Contents
American researchers have developed an algorithm that independently selects the soundtrack for a silent video
What’s going on
- A group of researchers from Carnegie Mellon University (Pennsylvania, USA) and the Runway company created an algorithm for voicing video: depending on the picture in the frame, the neural network independently selects the necessary sounds.
- The development was called Soundify. Its work is divided into three stages: first, the algorithm detects sound sources and classifies them – these can be specific objects or places with a characteristic background sound (road, cafe, and so on).

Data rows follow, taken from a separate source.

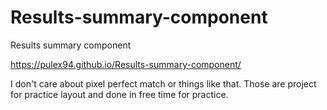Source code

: # Results-summary-component
Results summary component

 https://pulex94.github.io/Results-summary-component/

 I don't care about pixel perfect match or things like that. Those are project for practice layout and done in free time for practice. 
 
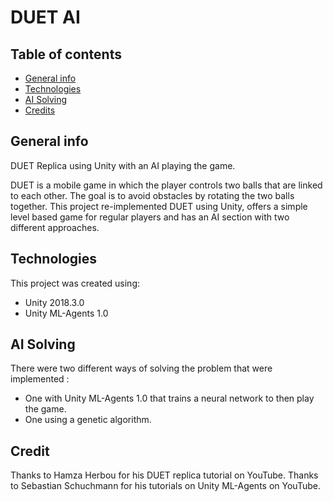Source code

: # DUET AI

## Table of contents
* [General info](#general-info)
* [Technologies](#technologies)
* [AI Solving](#ai-solving)
* [Credits](#credits)

## General info

DUET Replica using Unity with an AI playing the game.

DUET is a mobile game in which the player controls two balls that are linked to each other. 
The goal is to avoid obstacles by rotating the two balls together.
This project re-implemented DUET using Unity, offers a simple level based game for regular players and has an AI section with two different approaches.

## Technologies

This project was created using:

* Unity 2018.3.0
* Unity ML-Agents 1.0

## AI Solving

There were two different ways of solving the problem that were implemented :

* One with Unity ML-Agents 1.0 that trains a neural network to then play the game.
* One using a genetic algorithm.

## Credit

Thanks to Hamza Herbou for his DUET replica tutorial on YouTube.
Thanks to Sebastian Schuchmann for his tutorials on Unity ML-Agents on YouTube.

- The algorithm then uses the Epidemic Sound database, which contains about 90 sounds, to find the desired sound. For each scene, Soundify selects the five most likely sound effects: one of them is installed by default, but the user can enable additional ones.
- At the second stage, the algorithm sets the time intervals for the sound of each effect, depending on how long the object has been in the frame.
- At the last stage, the neural network breaks each scene into seconds and selects the necessary volume parameters to ensure realistic sound.
- Soundify is supposed to make it easier for editors to work with video without sound – primarily for drone filming, since the latter, as a rule, lack a microphone.
What does it mean
“Smart” algorithms once again prove their effectiveness in working with massive amounts of data. In this case, the neural network can greatly facilitate the painstaking and time-consuming work of selecting and editing sound in a video. It is worth noting that earlier scientists from the Massachusetts Institute of Technology and the Stanford Laboratory also tried to train the neural network to voice the video, however, the developed artificial intelligence system could only generate the sounds that are obtained by contact with the object and made mistakes when moving quickly.
Until recently, the interest of researchers in the field of neural networks in sound effects was limited to speech recognition systems – most of us are familiar with such voice assistants as Siri (Apple), Alexa (Amazon) and Alice (Yandex).
It is worth noting that earlier artificial intelligence was also trained to generate images based on a text description — in October 2021, Sber introduced the ruDALL-E neural network.